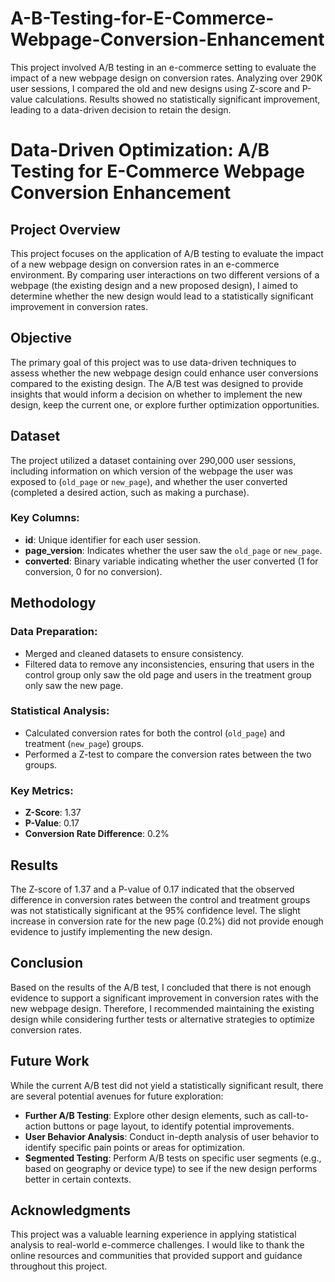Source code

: # A-B-Testing-for-E-Commerce-Webpage-Conversion-Enhancement
This project involved A/B testing in an e-commerce setting to evaluate the impact of a new webpage design on conversion rates. Analyzing over 290K user sessions, I compared the old and new designs using Z-score and P-value calculations. Results showed no statistically significant improvement, leading to a data-driven decision to retain the design.

# Data-Driven Optimization: A/B Testing for E-Commerce Webpage Conversion Enhancement

## Project Overview
This project focuses on the application of A/B testing to evaluate the impact of a new webpage design on conversion rates in an e-commerce environment. By comparing user interactions on two different versions of a webpage (the existing design and a new proposed design), I aimed to determine whether the new design would lead to a statistically significant improvement in conversion rates.

## Objective
The primary goal of this project was to use data-driven techniques to assess whether the new webpage design could enhance user conversions compared to the existing design. The A/B test was designed to provide insights that would inform a decision on whether to implement the new design, keep the current one, or explore further optimization opportunities.

## Dataset
The project utilized a dataset containing over 290,000 user sessions, including information on which version of the webpage the user was exposed to (`old_page` or `new_page`), and whether the user converted (completed a desired action, such as making a purchase).

### Key Columns:
- **id**: Unique identifier for each user session.
- **page_version**: Indicates whether the user saw the `old_page` or `new_page`.
- **converted**: Binary variable indicating whether the user converted (1 for conversion, 0 for no conversion).

## Methodology

### Data Preparation:
- Merged and cleaned datasets to ensure consistency.
- Filtered data to remove any inconsistencies, ensuring that users in the control group only saw the old page and users in the treatment group only saw the new page.

### Statistical Analysis:
- Calculated conversion rates for both the control (`old_page`) and treatment (`new_page`) groups.
- Performed a Z-test to compare the conversion rates between the two groups.

### Key Metrics:
- **Z-Score**: 1.37
- **P-Value**: 0.17
- **Conversion Rate Difference**: 0.2%

## Results
The Z-score of 1.37 and a P-value of 0.17 indicated that the observed difference in conversion rates between the control and treatment groups was not statistically significant at the 95% confidence level. The slight increase in conversion rate for the new page (0.2%) did not provide enough evidence to justify implementing the new design.

## Conclusion
Based on the results of the A/B test, I concluded that there is not enough evidence to support a significant improvement in conversion rates with the new webpage design. Therefore, I recommended maintaining the existing design while considering further tests or alternative strategies to optimize conversion rates.

## Future Work
While the current A/B test did not yield a statistically significant result, there are several potential avenues for future exploration:
- **Further A/B Testing**: Explore other design elements, such as call-to-action buttons or page layout, to identify potential improvements.
- **User Behavior Analysis**: Conduct in-depth analysis of user behavior to identify specific pain points or areas for optimization.
- **Segmented Testing**: Perform A/B tests on specific user segments (e.g., based on geography or device type) to see if the new design performs better in certain contexts.

## Acknowledgments
This project was a valuable learning experience in applying statistical analysis to real-world e-commerce challenges. I would like to thank the online resources and communities that provided support and guidance throughout this project.

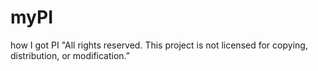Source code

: # myPI
how I got PI
"All rights reserved. This project is not licensed for copying, distribution, or modification.”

□ □ □ □

PROBLEM REQUIREMENTS
Omitting the pictures, write out the material above exactly as it stands.

ANSWER TO THE EXERCISE
Source code

: # A-B-Testing-for-E-Commerce-Webpage-Conversion-Enhancement
This project involved A/B testing in an e-commerce setting to evaluate the impact of a new webpage design on conversion rates. Analyzing over 290K user sessions, I compared the old and new designs using Z-score and P-value calculations. Results showed no statistically significant improvement, leading to a data-driven decision to retain the design.

# Data-Driven Optimization: A/B Testing for E-Commerce Webpage Conversion Enhancement

## Project Overview
This project focuses on the application of A/B testing to evaluate the impact of a new webpage design on conversion rates in an e-commerce environment. By comparing user interactions on two different versions of a webpage (the existing design and a new proposed design), I aimed to determine whether the new design would lead to a statistically significant improvement in conversion rates.

## Objective
The primary goal of this project was to use data-driven techniques to assess whether the new webpage design could enhance user conversions compared to the existing design. The A/B test was designed to provide insights that would inform a decision on whether to implement the new design, keep the current one, or explore further optimization opportunities.

## Dataset
The project utilized a dataset containing over 290,000 user sessions, including information on which version of the webpage the user was exposed to (`old_page` or `new_page`), and whether the user converted (completed a desired action, such as making a purchase).

### Key Columns:
- **id**: Unique identifier for each user session.
- **page_version**: Indicates whether the user saw the `old_page` or `new_page`.
- **converted**: Binary variable indicating whether the user converted (1 for conversion, 0 for no conversion).

## Methodology

### Data Preparation:
- Merged and cleaned datasets to ensure consistency.
- Filtered data to remove any inconsistencies, ensuring that users in the control group only saw the old page and users in the treatment group only saw the new page.

### Statistical Analysis:
- Calculated conversion rates for both the control (`old_page`) and treatment (`new_page`) groups.
- Performed a Z-test to compare the conversion rates between the two groups.

### Key Metrics:
- **Z-Score**: 1.37
- **P-Value**: 0.17
- **Conversion Rate Difference**: 0.2%

## Results
The Z-score of 1.37 and a P-value of 0.17 indicated that the observed difference in conversion rates between the control and treatment groups was not statistically significant at the 95% confidence level. The slight increase in conversion rate for the new page (0.2%) did not provide enough evidence to justify implementing the new design.

## Conclusion
Based on the results of the A/B test, I concluded that there is not enough evidence to support a significant improvement in conversion rates with the new webpage design. Therefore, I recommended maintaining the existing design while considering further tests or alternative strategies to optimize conversion rates.

## Future Work
While the current A/B test did not yield a statistically significant result, there are several potential avenues for future exploration:
- **Further A/B Testing**: Explore other design elements, such as call-to-action buttons or page layout, to identify potential improvements.
- **User Behavior Analysis**: Conduct in-depth analysis of user behavior to identify specific pain points or areas for optimization.
- **Segmented Testing**: Perform A/B tests on specific user segments (e.g., based on geography or device type) to see if the new design performs better in certain contexts.

## Acknowledgments
This project was a valuable learning experience in applying statistical analysis to real-world e-commerce challenges. I would like to thank the online resources and communities that provided support and guidance throughout this project.

Source code

: # myPI
how I got PI
"All rights reserved. This project is not licensed for copying, distribution, or modification.”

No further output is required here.